Introduction
Angela s'est levée de bonne heure ce matin. Ses parents sont déjà partis au travail. Elle se douche et descend prendre son petit-déjeuner qu'elle va choisir d'être copieux. Dans la penderie de l'entrée, elle prend son sac à dos et remonte dans sa chambre. Hier, au soir, elle a soigneusement préparé ses affaires. Sous-vêtements, tee-shirts, sweat-shirt, caleçons, d'jeans, un pull, des chaussettes. Elle y ajoute sa trousse de toilette, prenant la précaution d'y avoir un tube de dentifrice neuf, deux savonnettes, deux flacons de gel douche. Elle y glisse aussi une boîte de Doliprane prise dans l'armoire à pharmacie ainsi qu'un désinfectant et une boîte de pansements. Dans la poche de fond du sac à dos, elle a mis une gamelle, trois éléments qui vient des surplus de l'armée, un seau pliable, un couteau de chasse, fourchette et cuillère, un limonadier tire-bouchons décapsuleur, un pot de café lyophilisé, une bonne réserve de sucre, sans oublier une pierre à feu, une lampe torche et une radio portable. Dans un tapis de yoga, elle roule deux serviettes de toilette, sa parka à capuche et un k-way, un sac de couchage qu'elle sangle à son sac à dos. Elle a laissé sur son bureau, son téléphone portable, sa carte bancaire, hier après-midi, elle a été retirée le maximum autorisé 300 €, en hésitant un peu elle prend quand même son passeport. Elle n'a pas oublié son journal intime. En passant dans le bureau de ses parents, elle choisit une carte de France assez détaillée. Puis elle ajuste sa casquette et va au garage prendre sa bicyclette. Avant de partir, elle a bien refermé les portes à clés, trousseau de clés qu'elle glisse dans la boîte aux lettres. Angela a décidé de quitter le domicile familial, ses parents, de fuguer. Angela vient d'avoir seize ans. C'est une belle et grande jeune fille d'un mètre soixante-douze, des cheveux noirs, très longs, intelligente, curieuse de la vie et du monde qui l'entoure.

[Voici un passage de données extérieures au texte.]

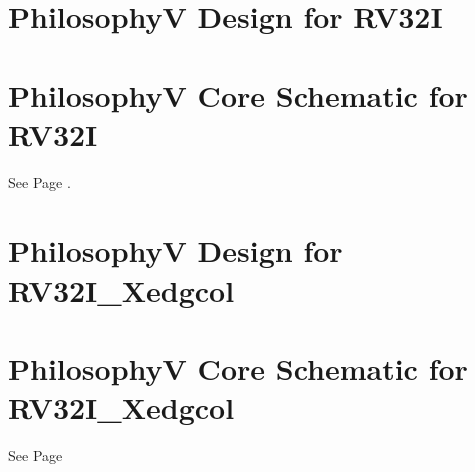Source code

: 
\section{PhilosophyV Design for RV32I}

\section{PhilosophyV Core Schematic for RV32I}
\label{section:philv_appendix_rv32i_core}
See Page \pageref{fig:philv-core}.

\section{PhilosophyV Design for RV32I\_Xedgcol}

\section{PhilosophyV Core Schematic for RV32I\_Xedgcol}
\label{section:philv_appendix_rv32i_xedgcol_core}
See Page %

\newpage
 
\thispagestyle{empty}
\newpage



\newpage
 
\thispagestyle{empty}
\newpage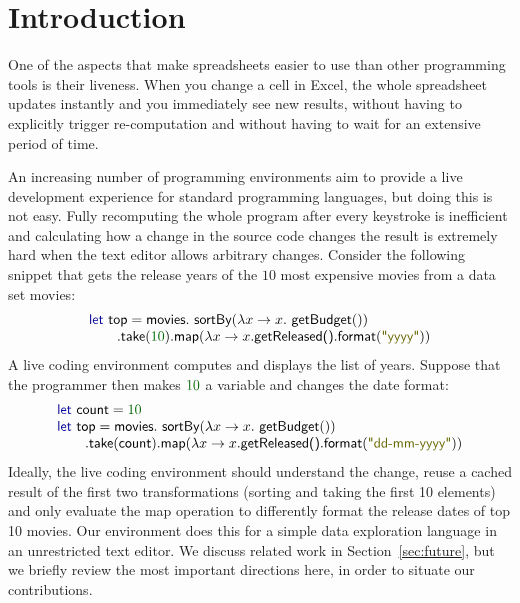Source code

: \documentclass[english,submission]{programming}
\theoremstyle{plain}
\theoremstyle{definition}
\newcommand{\num}[1]{\textcolor{numclr}{#1}}
\newcommand{\str}[1]{\textnormal{\textcolor{strclr}{\sffamily "#1"}}}
\newcommand{\ident}[1]{\textnormal{\textcolor{idclr}{\sffamily #1}}}
\newcommand{\kvd}[1]{\textnormal{\textcolor{kvdclr}{\sffamily #1}}}
\begin{document}
\section{Introduction}
\label{sec:intro}
One of the aspects that make spreadsheets easier to use than other programming tools is their
liveness. When you change a cell in Excel, the whole spreadsheet updates instantly
and you immediately see new results, without having to explicitly trigger re-computation
and without having to wait for an extensive period of time.

An increasing number of programming environments aim to provide a live development experience
for standard programming languages, but doing this is not easy. Fully recomputing the whole program
after every keystroke is inefficient and calculating how a change in the source code changes the
result is extremely hard when the text editor allows arbitrary changes.
Consider the following snippet that gets the release years of the $10$ most expensive movies from a
data set \ident{movies}:
%
\begin{equation*}
\begin{array}{l}
\kvd{let}~\ident{top} =\ident{movies}.\ident{sortBy}(\lambda x \rightarrow x.\ident{getBudget}())\\
\qquad .\ident{take}(\num{10}).\ident{map}(\lambda x \rightarrow x.\ident{getReleased()}.\ident{format}(\str{yyyy}))\\
\end{array}
\end{equation*}
%
A live coding environment computes and displays the list of years. Suppose that the programmer then
makes $\num{10}$ a variable and changes the date format:
%
\begin{equation*}
\begin{array}{l}
\kvd{let}~\ident{count} = \num{10}\\
\kvd{let}~\ident{top} = \ident{movies}.\ident{sortBy}(\lambda x \rightarrow x.\ident{getBudget}())\\
\qquad .\ident{take}(\ident{count}).\ident{map}(\lambda x \rightarrow x.\ident{getReleased()}.\ident{format}(\str{dd-mm-yyyy}))\\
\end{array}
\end{equation*}
%
Ideally, the live coding environment should understand the change, reuse a cached result of the
first two transformations (sorting and taking the first 10 elements) and only evaluate the
\ident{map} operation to differently format the release dates of top 10 movies. Our environment
does this for a simple data exploration language in an unrestricted text editor. We discuss related
work in Section~\ref{sec:future}, but we briefly review the most important directions here, in
order to situate our contributions.
\end{document}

Alors, pourquoi cette fugue ? Angela ne supporte pas l'autorité des adultes. Elle ne comprend pas qu'on lui dise de se taire quand elle a quelque chose à dire. Cela lui a valu quelques désagréments quand elle était en primaire
Angela est une rebelle. Elle veut être maîtresse absolue de sa vie.
La fugue
Le village dormait encore quand Angela a enfourché sa bicyclette. La maison étant au bout d'une rue, personne ne l'a vu prendre la petite route qui traverse la forêt.
Aurevoir Guichen.
Elle sait qu'il est important pour elle de ne pas être vue. Elle se donne jusqu'à midi pour parcourir un maximum de chemin. Les moissons sont terminées, il n'y a pas beaucoup de monde dans les champs, elle privilégie les chemins de traverse. Elle s'est fixé un cap, le Sud-Est. Partant de Bretagne, c'est une longue diagonale qu'il va lui falloir parcourir.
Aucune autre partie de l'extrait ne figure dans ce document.